§ WHAT TO DO:
Set down the records again. Every word and mark must match exactly.

Stored data entries
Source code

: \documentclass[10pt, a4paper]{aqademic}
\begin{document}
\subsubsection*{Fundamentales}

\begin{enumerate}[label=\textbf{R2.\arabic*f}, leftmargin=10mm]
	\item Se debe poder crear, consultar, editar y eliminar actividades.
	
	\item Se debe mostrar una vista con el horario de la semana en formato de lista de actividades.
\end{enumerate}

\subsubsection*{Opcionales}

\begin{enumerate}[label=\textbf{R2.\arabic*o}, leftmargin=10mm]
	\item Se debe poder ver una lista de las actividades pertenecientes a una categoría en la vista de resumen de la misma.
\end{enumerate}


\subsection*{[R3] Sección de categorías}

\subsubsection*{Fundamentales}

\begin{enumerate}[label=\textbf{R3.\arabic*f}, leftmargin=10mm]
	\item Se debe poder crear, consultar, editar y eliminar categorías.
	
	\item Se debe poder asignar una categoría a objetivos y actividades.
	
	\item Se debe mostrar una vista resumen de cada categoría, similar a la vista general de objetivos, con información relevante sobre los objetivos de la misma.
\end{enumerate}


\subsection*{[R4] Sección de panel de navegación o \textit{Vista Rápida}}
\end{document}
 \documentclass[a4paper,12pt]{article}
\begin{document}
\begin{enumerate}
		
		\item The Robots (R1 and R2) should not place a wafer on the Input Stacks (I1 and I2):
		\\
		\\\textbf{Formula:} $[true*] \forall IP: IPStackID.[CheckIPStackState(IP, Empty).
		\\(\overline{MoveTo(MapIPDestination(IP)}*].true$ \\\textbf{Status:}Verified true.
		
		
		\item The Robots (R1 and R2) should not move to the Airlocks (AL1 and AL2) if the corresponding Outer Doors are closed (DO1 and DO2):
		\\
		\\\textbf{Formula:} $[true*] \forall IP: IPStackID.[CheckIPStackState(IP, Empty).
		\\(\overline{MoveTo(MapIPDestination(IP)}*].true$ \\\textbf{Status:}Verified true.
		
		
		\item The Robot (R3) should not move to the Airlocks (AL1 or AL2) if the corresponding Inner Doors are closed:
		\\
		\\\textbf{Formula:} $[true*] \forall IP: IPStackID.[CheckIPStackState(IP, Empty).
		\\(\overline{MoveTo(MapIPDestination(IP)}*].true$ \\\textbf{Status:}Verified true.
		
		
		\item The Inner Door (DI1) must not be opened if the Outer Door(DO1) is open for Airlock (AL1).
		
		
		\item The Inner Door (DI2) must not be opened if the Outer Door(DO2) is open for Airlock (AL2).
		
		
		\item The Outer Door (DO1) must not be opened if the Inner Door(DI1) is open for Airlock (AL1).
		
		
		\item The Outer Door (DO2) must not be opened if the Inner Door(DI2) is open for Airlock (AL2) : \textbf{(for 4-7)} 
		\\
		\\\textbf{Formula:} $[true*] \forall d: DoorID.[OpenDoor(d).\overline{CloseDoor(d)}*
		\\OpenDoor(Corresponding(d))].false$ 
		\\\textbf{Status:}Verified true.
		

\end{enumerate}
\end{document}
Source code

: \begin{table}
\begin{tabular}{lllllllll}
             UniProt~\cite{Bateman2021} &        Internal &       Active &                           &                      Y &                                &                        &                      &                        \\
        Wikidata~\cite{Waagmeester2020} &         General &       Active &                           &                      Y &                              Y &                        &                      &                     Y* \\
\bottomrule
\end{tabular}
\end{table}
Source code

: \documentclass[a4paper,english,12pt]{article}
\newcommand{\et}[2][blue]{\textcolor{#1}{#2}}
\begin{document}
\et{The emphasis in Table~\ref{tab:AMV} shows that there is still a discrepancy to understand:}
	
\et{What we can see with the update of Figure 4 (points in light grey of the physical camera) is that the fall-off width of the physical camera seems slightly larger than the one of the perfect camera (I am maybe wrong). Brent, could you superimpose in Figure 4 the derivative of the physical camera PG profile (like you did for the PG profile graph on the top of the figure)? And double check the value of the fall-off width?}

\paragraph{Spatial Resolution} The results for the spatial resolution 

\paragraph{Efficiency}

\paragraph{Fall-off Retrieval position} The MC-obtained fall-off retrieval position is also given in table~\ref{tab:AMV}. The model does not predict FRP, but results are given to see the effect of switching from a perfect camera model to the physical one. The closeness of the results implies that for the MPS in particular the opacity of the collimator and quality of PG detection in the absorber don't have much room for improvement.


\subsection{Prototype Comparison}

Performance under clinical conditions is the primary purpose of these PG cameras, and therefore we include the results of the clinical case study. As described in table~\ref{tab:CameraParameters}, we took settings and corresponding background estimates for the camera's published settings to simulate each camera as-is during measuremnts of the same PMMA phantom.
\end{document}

§ PROBLEM SOLUTION:
Source code

: \documentclass[10pt, a4paper]{aqademic}
\begin{document}
\subsubsection*{Fundamentales}

\begin{enumerate}[label=\textbf{R2.\arabic*f}, leftmargin=10mm]
	\item Se debe poder crear, consultar, editar y eliminar actividades.
	
	\item Se debe mostrar una vista con el horario de la semana en formato de lista de actividades.
\end{enumerate}

\subsubsection*{Opcionales}

\begin{enumerate}[label=\textbf{R2.\arabic*o}, leftmargin=10mm]
	\item Se debe poder ver una lista de las actividades pertenecientes a una categoría en la vista de resumen de la misma.
\end{enumerate}


\subsection*{[R3] Sección de categorías}

\subsubsection*{Fundamentales}

\begin{enumerate}[label=\textbf{R3.\arabic*f}, leftmargin=10mm]
	\item Se debe poder crear, consultar, editar y eliminar categorías.
	
	\item Se debe poder asignar una categoría a objetivos y actividades.
	
	\item Se debe mostrar una vista resumen de cada categoría, similar a la vista general de objetivos, con información relevante sobre los objetivos de la misma.
\end{enumerate}


\subsection*{[R4] Sección de panel de navegación o \textit{Vista Rápida}}
\end{document}
 \documentclass[a4paper,12pt]{article}
\begin{document}
\begin{enumerate}
		
		\item The Robots (R1 and R2) should not place a wafer on the Input Stacks (I1 and I2):
		\\
		\\\textbf{Formula:} $[true*] \forall IP: IPStackID.[CheckIPStackState(IP, Empty).
		\\(\overline{MoveTo(MapIPDestination(IP)}*].true$ \\\textbf{Status:}Verified true.
		
		
		\item The Robots (R1 and R2) should not move to the Airlocks (AL1 and AL2) if the corresponding Outer Doors are closed (DO1 and DO2):
		\\
		\\\textbf{Formula:} $[true*] \forall IP: IPStackID.[CheckIPStackState(IP, Empty).
		\\(\overline{MoveTo(MapIPDestination(IP)}*].true$ \\\textbf{Status:}Verified true.
		
		
		\item The Robot (R3) should not move to the Airlocks (AL1 or AL2) if the corresponding Inner Doors are closed:
		\\
		\\\textbf{Formula:} $[true*] \forall IP: IPStackID.[CheckIPStackState(IP, Empty).
		\\(\overline{MoveTo(MapIPDestination(IP)}*].true$ \\\textbf{Status:}Verified true.
		
		
		\item The Inner Door (DI1) must not be opened if the Outer Door(DO1) is open for Airlock (AL1).
		
		
		\item The Inner Door (DI2) must not be opened if the Outer Door(DO2) is open for Airlock (AL2).
		
		
		\item The Outer Door (DO1) must not be opened if the Inner Door(DI1) is open for Airlock (AL1).
		
		
		\item The Outer Door (DO2) must not be opened if the Inner Door(DI2) is open for Airlock (AL2) : \textbf{(for 4-7)} 
		\\
		\\\textbf{Formula:} $[true*] \forall d: DoorID.[OpenDoor(d).\overline{CloseDoor(d)}*
		\\OpenDoor(Corresponding(d))].false$ 
		\\\textbf{Status:}Verified true.
		

\end{enumerate}
\end{document}
Source code

: \begin{table}
\begin{tabular}{lllllllll}
             UniProt~\cite{Bateman2021} &        Internal &       Active &                           &                      Y &                                &                        &                      &                        \\
        Wikidata~\cite{Waagmeester2020} &         General &       Active &                           &                      Y &                              Y &                        &                      &                     Y* \\
\bottomrule
\end{tabular}
\end{table}
Source code

: \documentclass[a4paper,english,12pt]{article}
\newcommand{\et}[2][blue]{\textcolor{#1}{#2}}
\begin{document}
\et{The emphasis in Table~\ref{tab:AMV} shows that there is still a discrepancy to understand:}
	
\et{What we can see with the update of Figure 4 (points in light grey of the physical camera) is that the fall-off width of the physical camera seems slightly larger than the one of the perfect camera (I am maybe wrong). Brent, could you superimpose in Figure 4 the derivative of the physical camera PG profile (like you did for the PG profile graph on the top of the figure)? And double check the value of the fall-off width?}

\paragraph{Spatial Resolution} The results for the spatial resolution 

\paragraph{Efficiency}

\paragraph{Fall-off Retrieval position} The MC-obtained fall-off retrieval position is also given in table~\ref{tab:AMV}. The model does not predict FRP, but results are given to see the effect of switching from a perfect camera model to the physical one. The closeness of the results implies that for the MPS in particular the opacity of the collimator and quality of PG detection in the absorber don't have much room for improvement.


\subsection{Prototype Comparison}

Performance under clinical conditions is the primary purpose of these PG cameras, and therefore we include the results of the clinical case study. As described in table~\ref{tab:CameraParameters}, we took settings and corresponding background estimates for the camera's published settings to simulate each camera as-is during measuremnts of the same PMMA phantom.
\end{document}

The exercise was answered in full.